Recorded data
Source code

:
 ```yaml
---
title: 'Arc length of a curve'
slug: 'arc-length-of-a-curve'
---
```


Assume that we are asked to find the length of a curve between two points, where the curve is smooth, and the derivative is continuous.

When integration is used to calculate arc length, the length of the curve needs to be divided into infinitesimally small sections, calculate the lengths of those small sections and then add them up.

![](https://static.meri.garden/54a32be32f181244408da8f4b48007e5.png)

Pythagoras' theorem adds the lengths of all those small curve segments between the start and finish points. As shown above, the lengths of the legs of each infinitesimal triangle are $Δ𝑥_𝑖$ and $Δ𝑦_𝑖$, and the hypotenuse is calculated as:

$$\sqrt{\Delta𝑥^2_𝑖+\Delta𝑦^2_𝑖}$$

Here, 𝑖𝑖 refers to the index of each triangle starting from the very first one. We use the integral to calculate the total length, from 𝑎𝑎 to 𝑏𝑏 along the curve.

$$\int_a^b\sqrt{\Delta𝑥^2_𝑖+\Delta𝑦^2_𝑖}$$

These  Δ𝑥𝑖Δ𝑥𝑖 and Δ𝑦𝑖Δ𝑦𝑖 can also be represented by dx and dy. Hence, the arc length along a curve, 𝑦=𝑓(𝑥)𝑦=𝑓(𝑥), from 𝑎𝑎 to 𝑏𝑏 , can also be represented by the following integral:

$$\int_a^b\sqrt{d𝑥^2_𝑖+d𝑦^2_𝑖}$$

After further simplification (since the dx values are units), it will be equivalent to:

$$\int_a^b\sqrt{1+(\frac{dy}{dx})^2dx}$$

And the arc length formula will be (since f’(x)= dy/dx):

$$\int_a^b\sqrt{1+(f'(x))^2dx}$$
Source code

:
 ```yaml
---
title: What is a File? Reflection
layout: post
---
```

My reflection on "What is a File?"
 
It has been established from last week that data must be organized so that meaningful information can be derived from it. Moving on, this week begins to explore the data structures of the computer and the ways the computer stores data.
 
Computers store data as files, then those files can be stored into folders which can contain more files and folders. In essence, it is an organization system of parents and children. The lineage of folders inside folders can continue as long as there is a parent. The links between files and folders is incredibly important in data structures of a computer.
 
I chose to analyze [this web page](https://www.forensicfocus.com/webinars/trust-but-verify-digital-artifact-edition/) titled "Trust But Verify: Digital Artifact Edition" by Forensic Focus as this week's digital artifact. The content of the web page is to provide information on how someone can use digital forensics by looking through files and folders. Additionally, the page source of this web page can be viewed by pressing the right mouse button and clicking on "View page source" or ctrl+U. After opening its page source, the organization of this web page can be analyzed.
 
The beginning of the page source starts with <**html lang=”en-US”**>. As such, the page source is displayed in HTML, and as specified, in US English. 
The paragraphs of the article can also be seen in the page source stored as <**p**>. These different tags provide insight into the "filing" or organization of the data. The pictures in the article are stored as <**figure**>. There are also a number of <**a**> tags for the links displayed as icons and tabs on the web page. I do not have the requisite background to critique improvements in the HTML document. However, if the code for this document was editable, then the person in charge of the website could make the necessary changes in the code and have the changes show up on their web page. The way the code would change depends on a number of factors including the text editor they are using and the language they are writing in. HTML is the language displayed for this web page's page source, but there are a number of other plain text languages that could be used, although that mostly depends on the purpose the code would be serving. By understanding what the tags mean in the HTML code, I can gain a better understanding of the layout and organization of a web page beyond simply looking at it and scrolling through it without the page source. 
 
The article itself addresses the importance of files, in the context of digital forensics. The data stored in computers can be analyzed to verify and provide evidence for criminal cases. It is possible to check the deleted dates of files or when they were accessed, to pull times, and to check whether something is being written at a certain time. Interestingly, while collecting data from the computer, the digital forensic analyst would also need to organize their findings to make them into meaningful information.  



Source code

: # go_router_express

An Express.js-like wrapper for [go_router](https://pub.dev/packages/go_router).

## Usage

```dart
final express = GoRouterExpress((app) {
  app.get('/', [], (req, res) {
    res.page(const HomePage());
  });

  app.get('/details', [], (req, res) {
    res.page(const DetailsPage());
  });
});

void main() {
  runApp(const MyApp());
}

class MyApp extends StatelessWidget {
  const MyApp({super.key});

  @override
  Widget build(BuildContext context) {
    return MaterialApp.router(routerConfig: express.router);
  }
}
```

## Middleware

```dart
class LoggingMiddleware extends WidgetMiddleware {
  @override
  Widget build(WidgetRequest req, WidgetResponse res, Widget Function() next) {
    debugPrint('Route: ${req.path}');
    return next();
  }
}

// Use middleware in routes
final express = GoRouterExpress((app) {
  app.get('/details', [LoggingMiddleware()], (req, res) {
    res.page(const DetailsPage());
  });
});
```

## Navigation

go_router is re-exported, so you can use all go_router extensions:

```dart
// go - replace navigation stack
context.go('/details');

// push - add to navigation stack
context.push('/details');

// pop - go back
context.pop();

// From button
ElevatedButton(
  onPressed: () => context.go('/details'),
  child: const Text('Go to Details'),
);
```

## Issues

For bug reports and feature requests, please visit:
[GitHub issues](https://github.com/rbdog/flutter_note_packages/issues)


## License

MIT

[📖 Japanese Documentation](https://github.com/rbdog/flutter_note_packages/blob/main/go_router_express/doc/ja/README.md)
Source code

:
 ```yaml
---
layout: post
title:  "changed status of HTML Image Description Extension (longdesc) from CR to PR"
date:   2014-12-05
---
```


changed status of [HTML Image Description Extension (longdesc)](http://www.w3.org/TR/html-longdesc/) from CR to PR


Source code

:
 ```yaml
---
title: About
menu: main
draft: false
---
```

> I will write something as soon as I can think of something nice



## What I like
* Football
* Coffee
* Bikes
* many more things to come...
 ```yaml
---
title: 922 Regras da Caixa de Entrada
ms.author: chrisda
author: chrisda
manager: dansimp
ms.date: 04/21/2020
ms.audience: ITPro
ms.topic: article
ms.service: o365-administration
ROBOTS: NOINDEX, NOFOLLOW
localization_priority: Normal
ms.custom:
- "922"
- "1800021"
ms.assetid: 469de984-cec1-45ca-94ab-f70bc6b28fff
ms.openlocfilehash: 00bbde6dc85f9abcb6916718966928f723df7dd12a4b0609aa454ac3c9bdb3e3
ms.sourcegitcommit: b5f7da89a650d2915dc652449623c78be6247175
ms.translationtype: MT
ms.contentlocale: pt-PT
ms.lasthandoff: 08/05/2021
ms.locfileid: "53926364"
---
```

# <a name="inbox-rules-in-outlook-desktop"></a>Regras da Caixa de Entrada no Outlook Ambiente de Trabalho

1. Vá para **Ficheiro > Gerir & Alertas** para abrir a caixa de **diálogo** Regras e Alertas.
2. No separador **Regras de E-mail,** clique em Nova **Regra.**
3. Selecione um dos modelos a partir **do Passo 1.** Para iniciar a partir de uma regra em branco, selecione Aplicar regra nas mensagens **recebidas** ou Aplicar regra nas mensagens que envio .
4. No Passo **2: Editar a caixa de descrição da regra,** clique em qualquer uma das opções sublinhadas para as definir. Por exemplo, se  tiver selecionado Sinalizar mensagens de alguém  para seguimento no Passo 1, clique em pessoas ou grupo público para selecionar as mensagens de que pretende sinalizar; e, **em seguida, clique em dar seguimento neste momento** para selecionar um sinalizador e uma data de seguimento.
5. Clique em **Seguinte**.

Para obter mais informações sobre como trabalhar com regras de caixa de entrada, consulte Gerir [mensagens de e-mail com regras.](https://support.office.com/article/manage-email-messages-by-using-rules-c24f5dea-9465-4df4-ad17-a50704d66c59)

TASK
Every entry must appear in the answer, reproduced exactly.

WRITTEN RESPONSE
Source code

:
 ```yaml
---
title: 'Arc length of a curve'
slug: 'arc-length-of-a-curve'
---
```


Assume that we are asked to find the length of a curve between two points, where the curve is smooth, and the derivative is continuous.

When integration is used to calculate arc length, the length of the curve needs to be divided into infinitesimally small sections, calculate the lengths of those small sections and then add them up.

![](https://static.meri.garden/54a32be32f181244408da8f4b48007e5.png)

Pythagoras' theorem adds the lengths of all those small curve segments between the start and finish points. As shown above, the lengths of the legs of each infinitesimal triangle are $Δ𝑥_𝑖$ and $Δ𝑦_𝑖$, and the hypotenuse is calculated as:

$$\sqrt{\Delta𝑥^2_𝑖+\Delta𝑦^2_𝑖}$$

Here, 𝑖𝑖 refers to the index of each triangle starting from the very first one. We use the integral to calculate the total length, from 𝑎𝑎 to 𝑏𝑏 along the curve.

$$\int_a^b\sqrt{\Delta𝑥^2_𝑖+\Delta𝑦^2_𝑖}$$

These  Δ𝑥𝑖Δ𝑥𝑖 and Δ𝑦𝑖Δ𝑦𝑖 can also be represented by dx and dy. Hence, the arc length along a curve, 𝑦=𝑓(𝑥)𝑦=𝑓(𝑥), from 𝑎𝑎 to 𝑏𝑏 , can also be represented by the following integral:

$$\int_a^b\sqrt{d𝑥^2_𝑖+d𝑦^2_𝑖}$$

After further simplification (since the dx values are units), it will be equivalent to:

$$\int_a^b\sqrt{1+(\frac{dy}{dx})^2dx}$$

And the arc length formula will be (since f’(x)= dy/dx):

$$\int_a^b\sqrt{1+(f'(x))^2dx}$$
Source code

:
 ```yaml
---
title: What is a File? Reflection
layout: post
---
```

My reflection on "What is a File?"
 
It has been established from last week that data must be organized so that meaningful information can be derived from it. Moving on, this week begins to explore the data structures of the computer and the ways the computer stores data.
 
Computers store data as files, then those files can be stored into folders which can contain more files and folders. In essence, it is an organization system of parents and children. The lineage of folders inside folders can continue as long as there is a parent. The links between files and folders is incredibly important in data structures of a computer.
 
I chose to analyze [this web page](https://www.forensicfocus.com/webinars/trust-but-verify-digital-artifact-edition/) titled "Trust But Verify: Digital Artifact Edition" by Forensic Focus as this week's digital artifact. The content of the web page is to provide information on how someone can use digital forensics by looking through files and folders. Additionally, the page source of this web page can be viewed by pressing the right mouse button and clicking on "View page source" or ctrl+U. After opening its page source, the organization of this web page can be analyzed.
 
The beginning of the page source starts with <**html lang=”en-US”**>. As such, the page source is displayed in HTML, and as specified, in US English. 
The paragraphs of the article can also be seen in the page source stored as <**p**>. These different tags provide insight into the "filing" or organization of the data. The pictures in the article are stored as <**figure**>. There are also a number of <**a**> tags for the links displayed as icons and tabs on the web page. I do not have the requisite background to critique improvements in the HTML document. However, if the code for this document was editable, then the person in charge of the website could make the necessary changes in the code and have the changes show up on their web page. The way the code would change depends on a number of factors including the text editor they are using and the language they are writing in. HTML is the language displayed for this web page's page source, but there are a number of other plain text languages that could be used, although that mostly depends on the purpose the code would be serving. By understanding what the tags mean in the HTML code, I can gain a better understanding of the layout and organization of a web page beyond simply looking at it and scrolling through it without the page source. 
 
The article itself addresses the importance of files, in the context of digital forensics. The data stored in computers can be analyzed to verify and provide evidence for criminal cases. It is possible to check the deleted dates of files or when they were accessed, to pull times, and to check whether something is being written at a certain time. Interestingly, while collecting data from the computer, the digital forensic analyst would also need to organize their findings to make them into meaningful information.  



Source code

: # go_router_express

An Express.js-like wrapper for [go_router](https://pub.dev/packages/go_router).

## Usage

```dart
final express = GoRouterExpress((app) {
  app.get('/', [], (req, res) {
    res.page(const HomePage());
  });

  app.get('/details', [], (req, res) {
    res.page(const DetailsPage());
  });
});

void main() {
  runApp(const MyApp());
}

class MyApp extends StatelessWidget {
  const MyApp({super.key});

  @override
  Widget build(BuildContext context) {
    return MaterialApp.router(routerConfig: express.router);
  }
}
```

## Middleware

```dart
class LoggingMiddleware extends WidgetMiddleware {
  @override
  Widget build(WidgetRequest req, WidgetResponse res, Widget Function() next) {
    debugPrint('Route: ${req.path}');
    return next();
  }
}

// Use middleware in routes
final express = GoRouterExpress((app) {
  app.get('/details', [LoggingMiddleware()], (req, res) {
    res.page(const DetailsPage());
  });
});
```

## Navigation

go_router is re-exported, so you can use all go_router extensions:

```dart
// go - replace navigation stack
context.go('/details');

// push - add to navigation stack
context.push('/details');

// pop - go back
context.pop();

// From button
ElevatedButton(
  onPressed: () => context.go('/details'),
  child: const Text('Go to Details'),
);
```

## Issues

For bug reports and feature requests, please visit:
[GitHub issues](https://github.com/rbdog/flutter_note_packages/issues)


## License

MIT

[📖 Japanese Documentation](https://github.com/rbdog/flutter_note_packages/blob/main/go_router_express/doc/ja/README.md)
Source code

:
 ```yaml
---
layout: post
title:  "changed status of HTML Image Description Extension (longdesc) from CR to PR"
date:   2014-12-05
---
```


changed status of [HTML Image Description Extension (longdesc)](http://www.w3.org/TR/html-longdesc/) from CR to PR


Source code

:
 ```yaml
---
title: About
menu: main
draft: false
---
```

> I will write something as soon as I can think of something nice



## What I like
* Football
* Coffee
* Bikes
* many more things to come...
 ```yaml
---
title: 922 Regras da Caixa de Entrada
ms.author: chrisda
author: chrisda
manager: dansimp
ms.date: 04/21/2020
ms.audience: ITPro
ms.topic: article
ms.service: o365-administration
ROBOTS: NOINDEX, NOFOLLOW
localization_priority: Normal
ms.custom:
- "922"
- "1800021"
ms.assetid: 469de984-cec1-45ca-94ab-f70bc6b28fff
ms.openlocfilehash: 00bbde6dc85f9abcb6916718966928f723df7dd12a4b0609aa454ac3c9bdb3e3
ms.sourcegitcommit: b5f7da89a650d2915dc652449623c78be6247175
ms.translationtype: MT
ms.contentlocale: pt-PT
ms.lasthandoff: 08/05/2021
ms.locfileid: "53926364"
---
```

# <a name="inbox-rules-in-outlook-desktop"></a>Regras da Caixa de Entrada no Outlook Ambiente de Trabalho

1. Vá para **Ficheiro > Gerir & Alertas** para abrir a caixa de **diálogo** Regras e Alertas.
2. No separador **Regras de E-mail,** clique em Nova **Regra.**
3. Selecione um dos modelos a partir **do Passo 1.** Para iniciar a partir de uma regra em branco, selecione Aplicar regra nas mensagens **recebidas** ou Aplicar regra nas mensagens que envio .
4. No Passo **2: Editar a caixa de descrição da regra,** clique em qualquer uma das opções sublinhadas para as definir. Por exemplo, se  tiver selecionado Sinalizar mensagens de alguém  para seguimento no Passo 1, clique em pessoas ou grupo público para selecionar as mensagens de que pretende sinalizar; e, **em seguida, clique em dar seguimento neste momento** para selecionar um sinalizador e uma data de seguimento.
5. Clique em **Seguinte**.

Para obter mais informações sobre como trabalhar com regras de caixa de entrada, consulte Gerir [mensagens de e-mail com regras.](https://support.office.com/article/manage-email-messages-by-using-rules-c24f5dea-9465-4df4-ad17-a50704d66c59)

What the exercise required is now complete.